Why do my glasses make the ground look tilted? I just started wearing glasses to correct my myopia today. I have -0.25 spherical and cylindrical power in my right eye and -0.5 spherical and -0.25 cylindrical in the left eye. Everytime I look at the ground, it looks tilted. The left hand side of the ground seems closer than the right. Why is this happening?
Is it because each lens has a different image distance and the brain not being used to these glasses yet, makes this mistake while mixing the image from both eyes together? Or is this something related to the glasses themselves and will persist?
 A: A cylindrical shape error in your eyes' lenses will tilt your horizon, but your brain gets used to that over time and your horizon seems level to you. When you put on the corrective lenses, this upsets the accommodation that your brain had learned to use and now the horizon seems tilted the other way. This too will go away with time.
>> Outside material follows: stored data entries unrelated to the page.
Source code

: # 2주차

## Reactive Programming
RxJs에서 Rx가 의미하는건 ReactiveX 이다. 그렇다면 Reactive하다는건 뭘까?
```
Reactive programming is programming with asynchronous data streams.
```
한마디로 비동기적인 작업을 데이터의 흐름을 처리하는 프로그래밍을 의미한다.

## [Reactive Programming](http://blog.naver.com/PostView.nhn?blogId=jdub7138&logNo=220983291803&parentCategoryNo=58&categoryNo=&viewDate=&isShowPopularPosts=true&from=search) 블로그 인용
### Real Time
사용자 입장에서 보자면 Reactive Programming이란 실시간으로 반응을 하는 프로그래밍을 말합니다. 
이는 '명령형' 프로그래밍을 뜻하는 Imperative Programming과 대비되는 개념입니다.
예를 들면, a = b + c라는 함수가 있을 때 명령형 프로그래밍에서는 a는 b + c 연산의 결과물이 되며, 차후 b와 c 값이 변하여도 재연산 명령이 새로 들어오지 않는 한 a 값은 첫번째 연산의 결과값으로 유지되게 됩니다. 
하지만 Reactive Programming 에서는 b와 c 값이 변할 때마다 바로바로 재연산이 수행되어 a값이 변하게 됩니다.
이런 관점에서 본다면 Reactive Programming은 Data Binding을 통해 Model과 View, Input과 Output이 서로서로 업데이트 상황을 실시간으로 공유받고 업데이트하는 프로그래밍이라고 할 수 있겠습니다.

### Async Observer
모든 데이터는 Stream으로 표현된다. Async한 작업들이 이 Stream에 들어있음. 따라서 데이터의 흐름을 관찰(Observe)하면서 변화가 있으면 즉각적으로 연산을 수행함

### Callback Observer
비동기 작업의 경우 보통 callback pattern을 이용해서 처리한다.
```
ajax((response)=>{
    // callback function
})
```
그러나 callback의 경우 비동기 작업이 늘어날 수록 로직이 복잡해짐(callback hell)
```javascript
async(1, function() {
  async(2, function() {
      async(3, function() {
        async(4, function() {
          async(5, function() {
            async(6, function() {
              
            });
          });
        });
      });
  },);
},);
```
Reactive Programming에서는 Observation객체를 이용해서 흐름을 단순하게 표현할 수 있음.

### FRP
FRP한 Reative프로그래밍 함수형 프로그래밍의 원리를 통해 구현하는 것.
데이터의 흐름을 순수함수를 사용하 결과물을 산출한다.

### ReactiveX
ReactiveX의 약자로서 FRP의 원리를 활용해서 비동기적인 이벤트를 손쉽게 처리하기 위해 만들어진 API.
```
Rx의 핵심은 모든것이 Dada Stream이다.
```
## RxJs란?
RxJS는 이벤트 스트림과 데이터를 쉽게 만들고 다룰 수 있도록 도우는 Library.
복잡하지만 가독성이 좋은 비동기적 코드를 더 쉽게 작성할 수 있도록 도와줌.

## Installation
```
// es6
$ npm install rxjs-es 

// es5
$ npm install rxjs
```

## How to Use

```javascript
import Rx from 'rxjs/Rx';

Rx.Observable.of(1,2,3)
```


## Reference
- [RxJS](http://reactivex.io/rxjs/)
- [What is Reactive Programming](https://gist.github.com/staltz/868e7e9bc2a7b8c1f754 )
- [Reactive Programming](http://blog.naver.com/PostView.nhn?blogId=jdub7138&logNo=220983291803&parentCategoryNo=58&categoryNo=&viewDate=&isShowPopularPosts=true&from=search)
As an example of how your brain can relearn the mapping of your visual field, you can put on prismatic glasses that flip your visual field upside down and in a matter of weeks, your brain will learn how to flip the image around so you can safely walk down the street even though you are seeing things upside-down. Then if you take those glasses off, everything looks upside down to you even though it isn't and it takes time for your brain to unlearn what you taught it with those glasses.
As an aside, the actual image of your visual field as projected onto your retina by the lens in your eye is upside down and reversed left-for-right, but the image as mapped into your perception of the world by the visual cortex and the nerve pathways between your retinae and the brain sort all of that out for you automatically.